Lors de la remise du Prix Mireille Knoll ce mercredi 20 mai, le président d’honneur des Consistoires, Joël Mergui, a livré un discours fort, pointant du doigt les silences et les erreurs de la décennie passée face à l’idéologie islamiste.
Pour Joël Mergui, refuser de nommer clairement la menace par peur des amalgames a constitué une « erreur fondamentale » pendant plus de dix ans. Ce manque de courage a, selon lui, produit l’effet inverse de celui escompté.

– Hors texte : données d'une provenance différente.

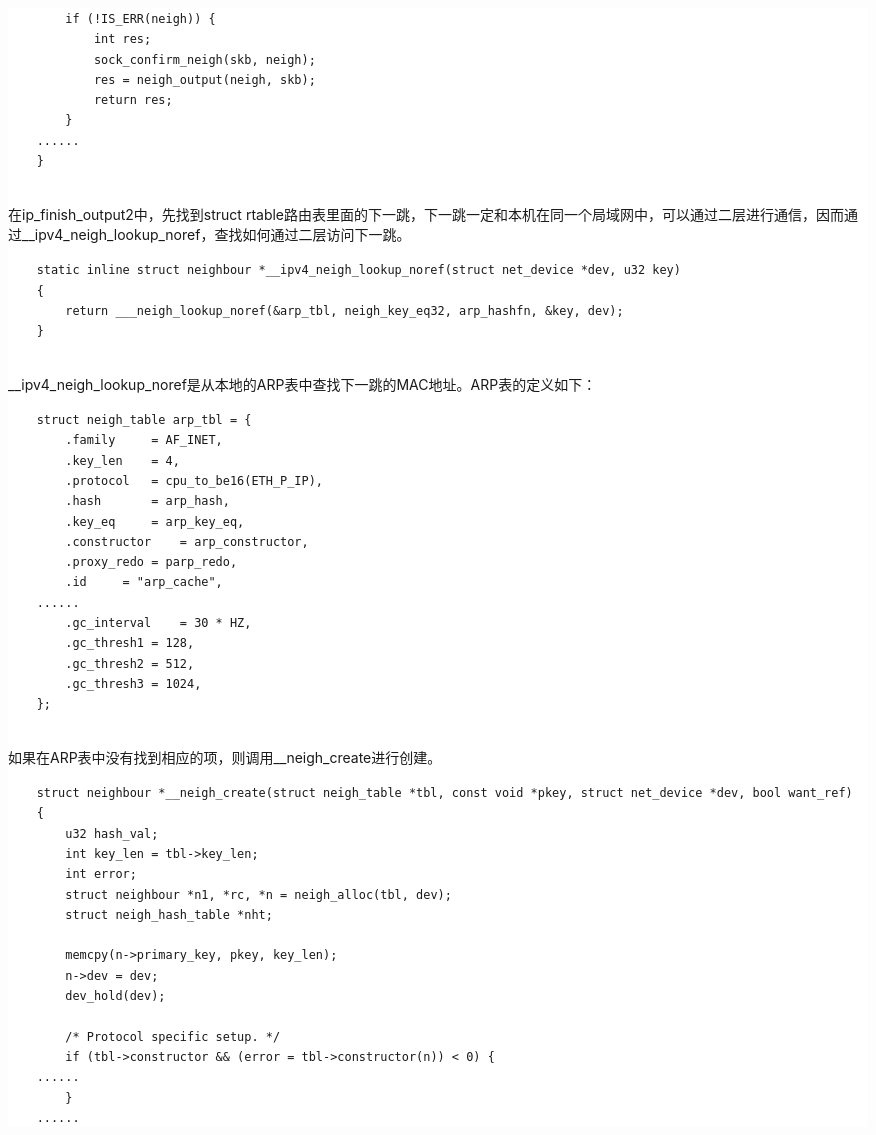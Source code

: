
 ```
    	if (!IS_ERR(neigh)) {
    		int res;
    		sock_confirm_neigh(skb, neigh);
    		res = neigh_output(neigh, skb);
    		return res;
    	}
    ......
    }
    

```

在ip\_finish\_output2中，先找到struct rtable路由表里面的下一跳，下一跳一定和本机在同一个局域网中，可以通过二层进行通信，因而通过\_\_ipv4\_neigh\_lookup\_noref，查找如何通过二层访问下一跳。

```
    static inline struct neighbour *__ipv4_neigh_lookup_noref(struct net_device *dev, u32 key)
    {
    	return ___neigh_lookup_noref(&arp_tbl, neigh_key_eq32, arp_hashfn, &key, dev);
    }
    

```

\_\_ipv4\_neigh\_lookup\_noref是从本地的ARP表中查找下一跳的MAC地址。ARP表的定义如下：

```
    struct neigh_table arp_tbl = {
        .family     = AF_INET,
        .key_len    = 4,    
        .protocol   = cpu_to_be16(ETH_P_IP),
        .hash       = arp_hash,
        .key_eq     = arp_key_eq,
        .constructor    = arp_constructor,
        .proxy_redo = parp_redo,
        .id     = "arp_cache",
    ......
        .gc_interval    = 30 * HZ, 
        .gc_thresh1 = 128,  
        .gc_thresh2 = 512,  
        .gc_thresh3 = 1024,
    };
    

```

如果在ARP表中没有找到相应的项，则调用\_\_neigh\_create进行创建。

```
    struct neighbour *__neigh_create(struct neigh_table *tbl, const void *pkey, struct net_device *dev, bool want_ref)
    {
        u32 hash_val;
        int key_len = tbl->key_len;
        int error;
        struct neighbour *n1, *rc, *n = neigh_alloc(tbl, dev);
        struct neigh_hash_table *nht;
    
        memcpy(n->primary_key, pkey, key_len);
        n->dev = dev;
        dev_hold(dev);
    
        /* Protocol specific setup. */
        if (tbl->constructor && (error = tbl->constructor(n)) < 0) {
    ......
        }
    ......
```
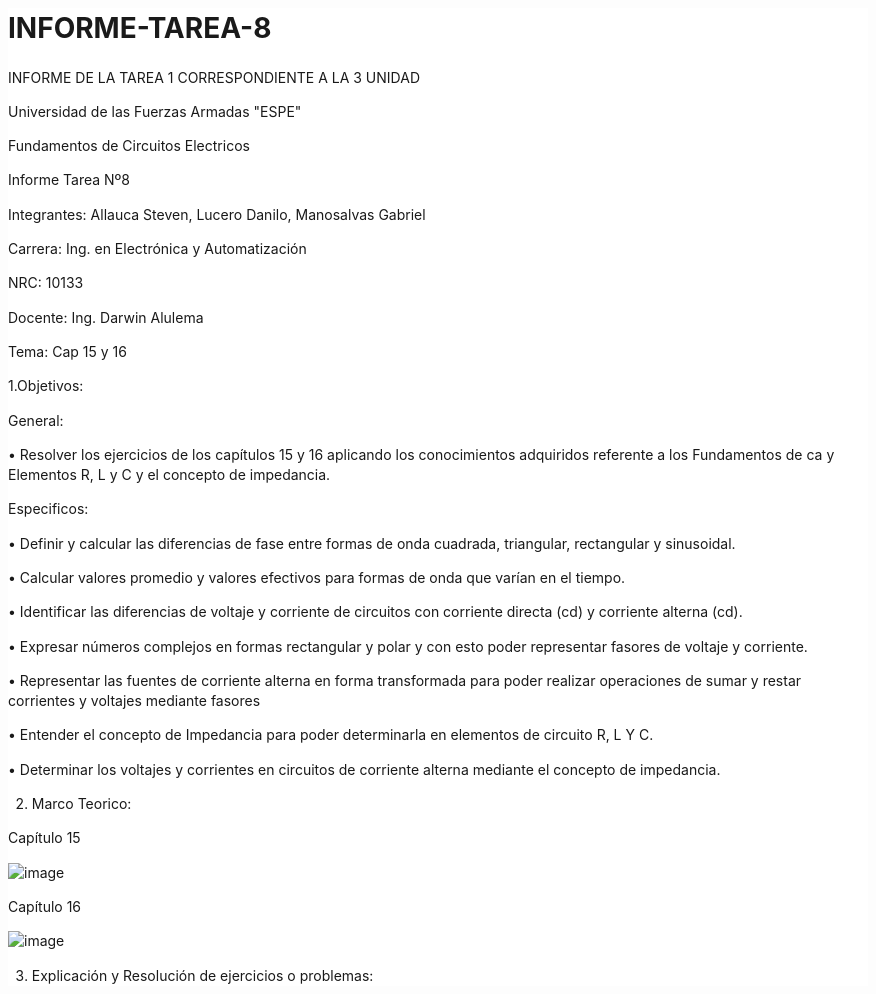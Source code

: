 # INFORME-TAREA-8

INFORME DE LA TAREA 1 CORRESPONDIENTE A LA 3 UNIDAD

Universidad de las Fuerzas Armadas "ESPE"

Fundamentos de Circuitos Electricos

Informe Tarea Nº8

Integrantes: Allauca Steven, Lucero Danilo, Manosalvas Gabriel

Carrera: Ing. en Electrónica y Automatización

NRC: 10133

Docente: Ing. Darwin Alulema

Tema: Cap 15 y 16

1.Objetivos:

General:

• Resolver los ejercicios de los capítulos 15 y 16 aplicando los conocimientos adquiridos referente a los Fundamentos de ca y Elementos R, L y C y el concepto de impedancia.

Especificos:

• Definir y calcular las diferencias de fase entre formas de onda cuadrada, triangular, rectangular y sinusoidal.

• Calcular valores promedio y valores efectivos para formas de onda que varían en el tiempo.

• Identificar las diferencias de voltaje y corriente de circuitos con corriente directa (cd) y corriente alterna (cd).

• Expresar números complejos en formas rectangular y polar y con esto poder representar fasores de voltaje y corriente.

• Representar las fuentes de corriente alterna en forma transformada para poder realizar operaciones de sumar y restar corrientes y voltajes mediante fasores

• Entender el concepto de Impedancia para poder determinarla en elementos de circuito R, L Y C.

• Determinar los voltajes y corrientes en circuitos de corriente alterna mediante el concepto de impedancia.

2. Marco Teorico:

Capítulo 15

![image](https://user-images.githubusercontent.com/93210648/154726069-95b3b511-2e13-4cae-8c64-b0b8a082a692.png)

Capítulo 16

![image](https://user-images.githubusercontent.com/93210648/154726147-096175d8-2691-4c7d-8cfd-4bcc7951d65f.png)

3. Explicación y Resolución de ejercicios o problemas:
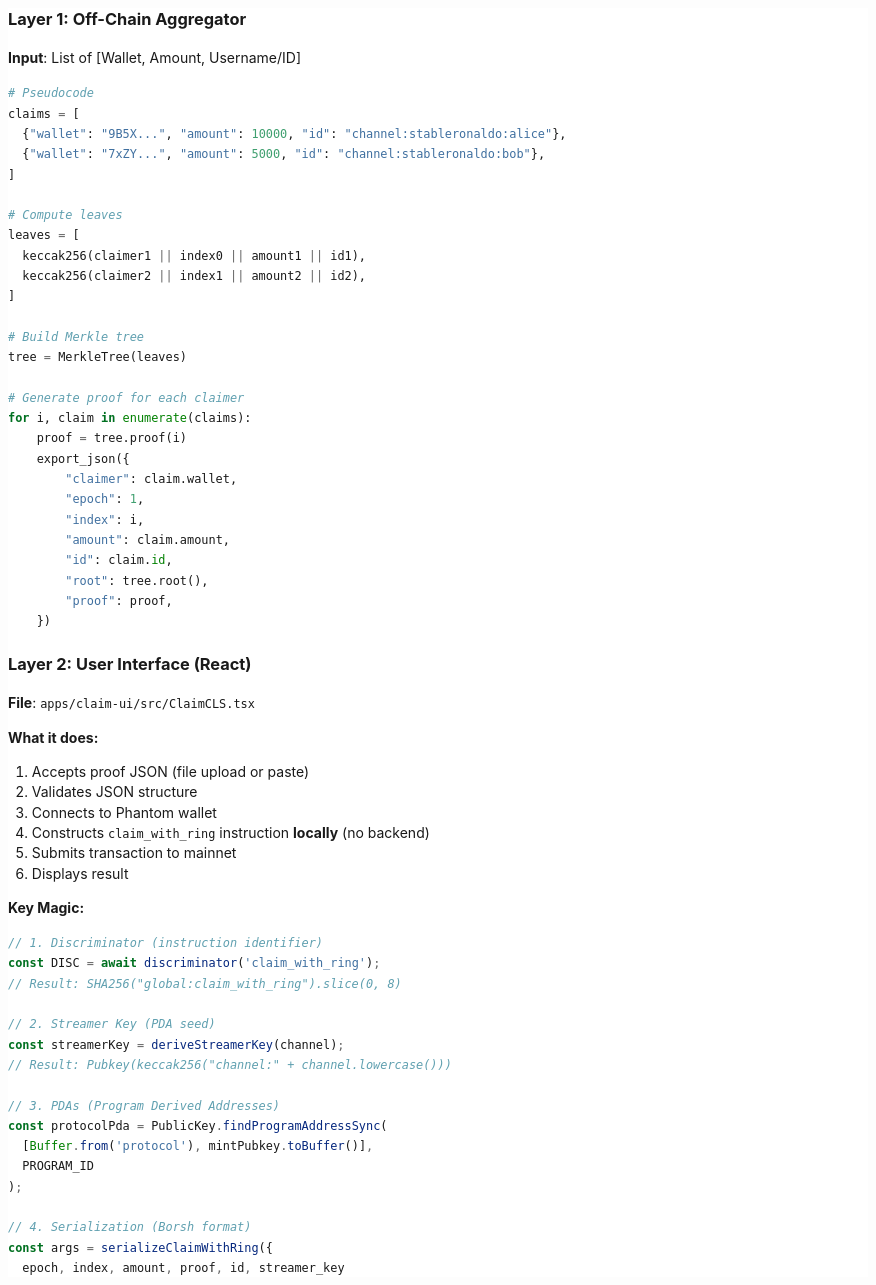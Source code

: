 ### Layer 1: Off-Chain Aggregator

**Input**: List of [Wallet, Amount, Username/ID]

```python
# Pseudocode
claims = [
  {"wallet": "9B5X...", "amount": 10000, "id": "channel:stableronaldo:alice"},
  {"wallet": "7xZY...", "amount": 5000, "id": "channel:stableronaldo:bob"},
]

# Compute leaves
leaves = [
  keccak256(claimer1 || index0 || amount1 || id1),
  keccak256(claimer2 || index1 || amount2 || id2),
]

# Build Merkle tree
tree = MerkleTree(leaves)

# Generate proof for each claimer
for i, claim in enumerate(claims):
    proof = tree.proof(i)
    export_json({
        "claimer": claim.wallet,
        "epoch": 1,
        "index": i,
        "amount": claim.amount,
        "id": claim.id,
        "root": tree.root(),
        "proof": proof,
    })
```

### Layer 2: User Interface (React)

**File**: `apps/claim-ui/src/ClaimCLS.tsx`

**What it does:**
1. Accepts proof JSON (file upload or paste)
2. Validates JSON structure
3. Connects to Phantom wallet
4. Constructs `claim_with_ring` instruction **locally** (no backend)
5. Submits transaction to mainnet
6. Displays result

**Key Magic:**

```typescript
// 1. Discriminator (instruction identifier)
const DISC = await discriminator('claim_with_ring');
// Result: SHA256("global:claim_with_ring").slice(0, 8)

// 2. Streamer Key (PDA seed)
const streamerKey = deriveStreamerKey(channel);
// Result: Pubkey(keccak256("channel:" + channel.lowercase()))

// 3. PDAs (Program Derived Addresses)
const protocolPda = PublicKey.findProgramAddressSync(
  [Buffer.from('protocol'), mintPubkey.toBuffer()],
  PROGRAM_ID
);

// 4. Serialization (Borsh format)
const args = serializeClaimWithRing({
  epoch, index, amount, proof, id, streamer_key
```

« Si le mot avait été posé clairement dès le départ, cela aurait permis de mettre les citoyens de confession musulmane qui s’opposent à cette idéologie devant leur responsabilité de combattre ce fléau. »

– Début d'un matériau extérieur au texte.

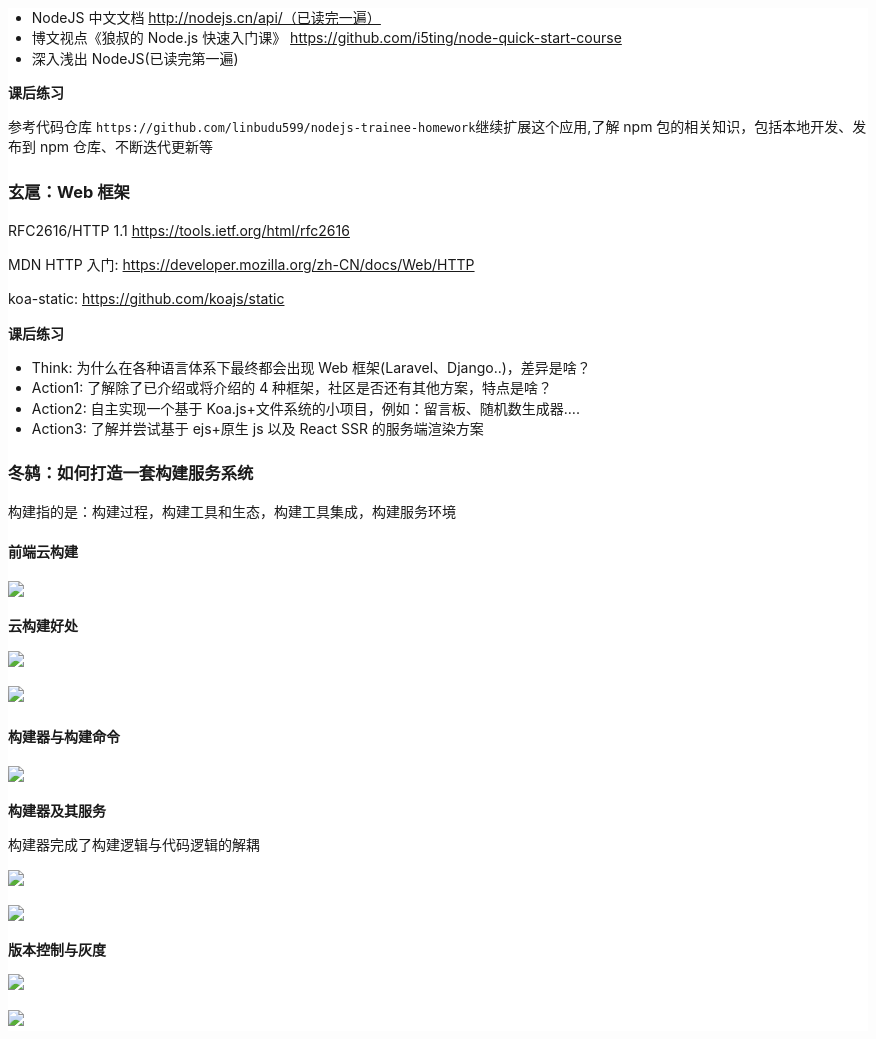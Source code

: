 - NodeJS 中文文档 http://nodejs.cn/api/（已读完一遍）
- 博文视点《狼叔的 Node.js 快速入门课》 https://github.com/i5ting/node-quick-start-course
- 深入浅出 NodeJS(已读完第一遍)

**课后练习**

参考代码仓库 `https://github.com/linbudu599/nodejs-trainee-homework`继续扩展这个应用,了解 npm 包的相关知识，包括本地开发、发布到 npm 仓库、不断迭代更新等

### 玄扈：Web 框架

RFC2616/HTTP 1.1 https://tools.ietf.org/html/rfc2616

MDN HTTP 入门: https://developer.mozilla.org/zh-CN/docs/Web/HTTP

koa-static: https://github.com/koajs/static

**课后练习**

- Think: 为什么在各种语言体系下最终都会出现 Web 框架(Laravel、Django..)，差异是啥？
- Action1: 了解除了已介绍或将介绍的 4 种框架，社区是否还有其他方案，特点是啥？
- Action2: 自主实现一个基于 Koa.js+文件系统的小项目，例如：留言板、随机数生成器….
- Action3: 了解并尝试基于 ejs+原生 js 以及 React SSR 的服务端渲染方案

### 冬鸫：如何打造一套构建服务系统

构建指的是：构建过程，构建工具和生态，构建工具集成，构建服务环境

#### **前端云构建**

![](./../.vuepress/img01/2-19.jpg)

**云构建好处**

![](./../.vuepress/img01/2-20.jpg)

![](./../.vuepress/img01/2-21.jpg)

#### **构建器与构建命令**

![](./../.vuepress/img01/2-22.jpg)

**构建器及其服务**

构建器完成了构建逻辑与代码逻辑的解耦

![](./../.vuepress/img01/2-23.jpg)

![](./../.vuepress/img01/2-24.jpg)

**版本控制与灰度**

![](./../.vuepress/img01/2-25.jpg)

![](./../.vuepress/img01/2-26.jpg)

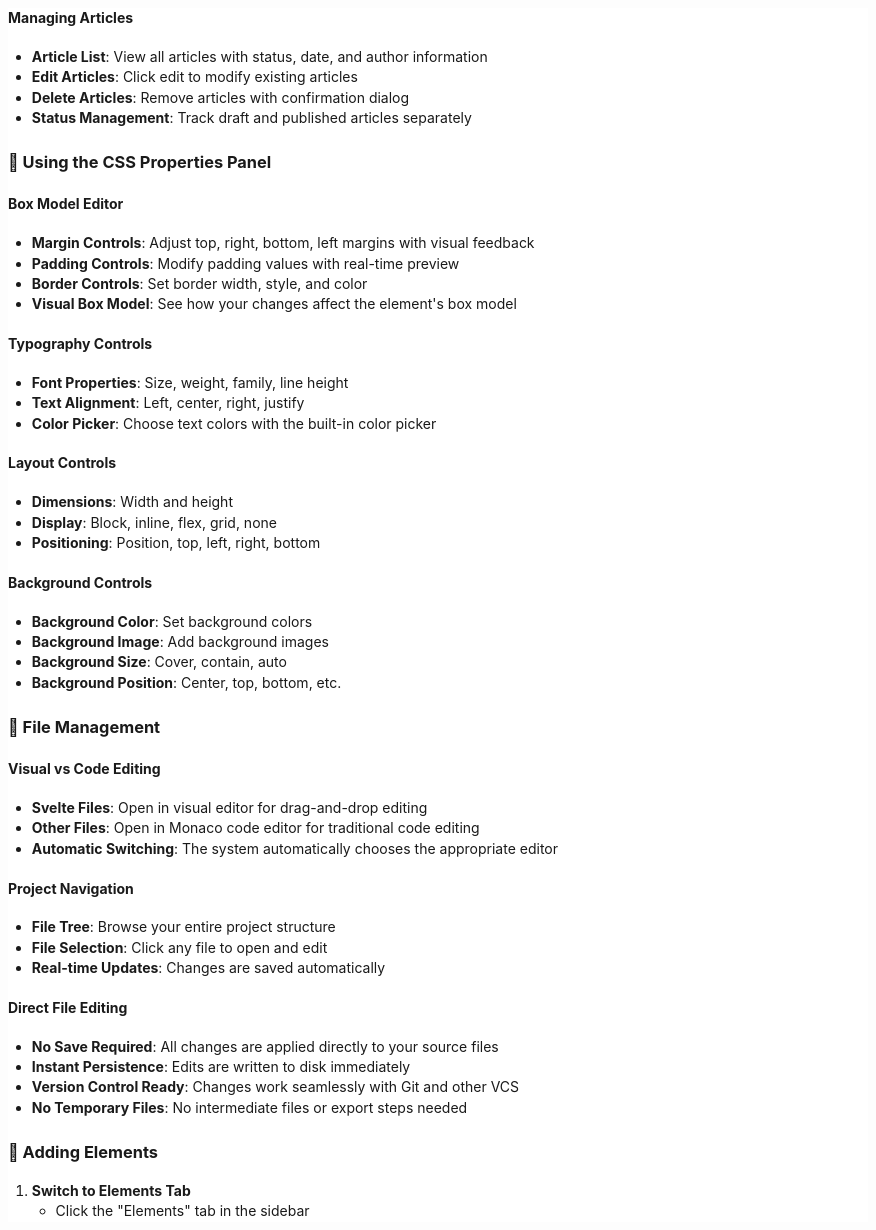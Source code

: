 #### Managing Articles
- **Article List**: View all articles with status, date, and author information
- **Edit Articles**: Click edit to modify existing articles
- **Delete Articles**: Remove articles with confirmation dialog
- **Status Management**: Track draft and published articles separately

### 🎨 Using the CSS Properties Panel

#### Box Model Editor
- **Margin Controls**: Adjust top, right, bottom, left margins with visual feedback
- **Padding Controls**: Modify padding values with real-time preview
- **Border Controls**: Set border width, style, and color
- **Visual Box Model**: See how your changes affect the element's box model

#### Typography Controls
- **Font Properties**: Size, weight, family, line height
- **Text Alignment**: Left, center, right, justify
- **Color Picker**: Choose text colors with the built-in color picker

#### Layout Controls
- **Dimensions**: Width and height
- **Display**: Block, inline, flex, grid, none
- **Positioning**: Position, top, left, right, bottom

#### Background Controls
- **Background Color**: Set background colors
- **Background Image**: Add background images
- **Background Size**: Cover, contain, auto
- **Background Position**: Center, top, bottom, etc.

### 📁 File Management

#### Visual vs Code Editing
- **Svelte Files**: Open in visual editor for drag-and-drop editing
- **Other Files**: Open in Monaco code editor for traditional code editing
- **Automatic Switching**: The system automatically chooses the appropriate editor

#### Project Navigation
- **File Tree**: Browse your entire project structure
- **File Selection**: Click any file to open and edit
- **Real-time Updates**: Changes are saved automatically

#### Direct File Editing
- **No Save Required**: All changes are applied directly to your source files
- **Instant Persistence**: Edits are written to disk immediately
- **Version Control Ready**: Changes work seamlessly with Git and other VCS
- **No Temporary Files**: No intermediate files or export steps needed

### 🧩 Adding Elements

1. **Switch to Elements Tab**
   - Click the "Elements" tab in the sidebar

En brisant ce tabou lors de cette cérémonie hautement symbolique au Centre Européen du Judaïsme, le récipiendaire du prix 2026 appelle à une prise de conscience collective et à une mobilisation de tous les citoyens pour faire front commun face à l’obscurantisme.

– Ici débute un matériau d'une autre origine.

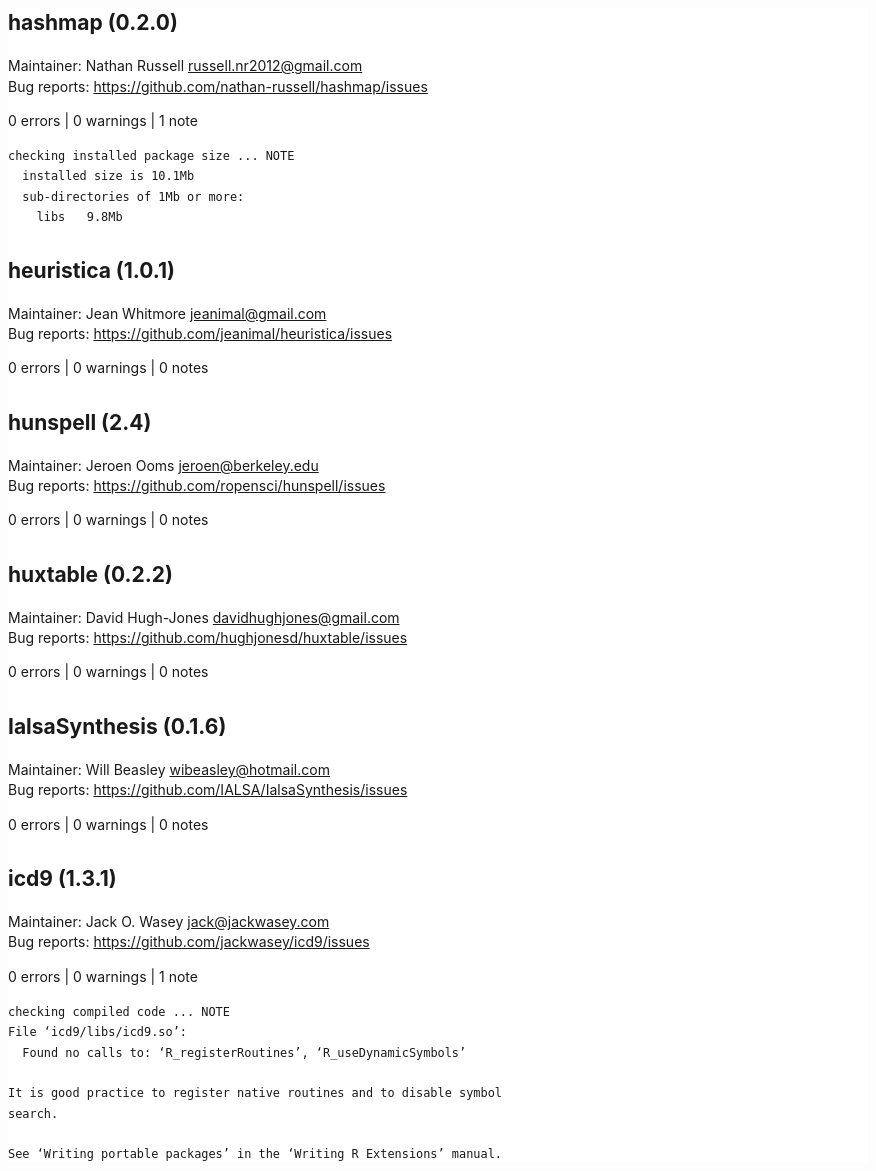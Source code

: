 ## hashmap (0.2.0)
Maintainer: Nathan Russell <russell.nr2012@gmail.com>  
Bug reports: https://github.com/nathan-russell/hashmap/issues

0 errors | 0 warnings | 1 note 

```
checking installed package size ... NOTE
  installed size is 10.1Mb
  sub-directories of 1Mb or more:
    libs   9.8Mb
```

## heuristica (1.0.1)
Maintainer: Jean Whitmore <jeanimal@gmail.com>  
Bug reports: https://github.com/jeanimal/heuristica/issues

0 errors | 0 warnings | 0 notes

## hunspell (2.4)
Maintainer: Jeroen Ooms <jeroen@berkeley.edu>  
Bug reports: https://github.com/ropensci/hunspell/issues

0 errors | 0 warnings | 0 notes

## huxtable (0.2.2)
Maintainer: David Hugh-Jones <davidhughjones@gmail.com>  
Bug reports: https://github.com/hughjonesd/huxtable/issues

0 errors | 0 warnings | 0 notes

## IalsaSynthesis (0.1.6)
Maintainer: Will Beasley <wibeasley@hotmail.com>  
Bug reports: https://github.com/IALSA/IalsaSynthesis/issues

0 errors | 0 warnings | 0 notes

## icd9 (1.3.1)
Maintainer: Jack O. Wasey <jack@jackwasey.com>  
Bug reports: https://github.com/jackwasey/icd9/issues

0 errors | 0 warnings | 1 note 

```
checking compiled code ... NOTE
File ‘icd9/libs/icd9.so’:
  Found no calls to: ‘R_registerRoutines’, ‘R_useDynamicSymbols’

It is good practice to register native routines and to disable symbol
search.

See ‘Writing portable packages’ in the ‘Writing R Extensions’ manual.
```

Le CHAR dénonce une réticence étatique vieille de 25 ans à nommer l’idéologie des bourreaux sur les plaques commémoratives des attentats en France (comme à Toulouse ou lors du 13-Novembre). L’État privilégie des termes universels (« victimes du terrorisme ») plutôt que d’inscrire les mots « islamisme » ou « terrorisme islamiste ».
Pour notre association, ce « tabou » participe à une euphémisation du danger. CHAR appelle à une prise de conscience historique : nommer précisément le mal est indispensable pour honorer la mémoire, la transmettre fidèlement et combattre efficacement la menace aujourd’hui.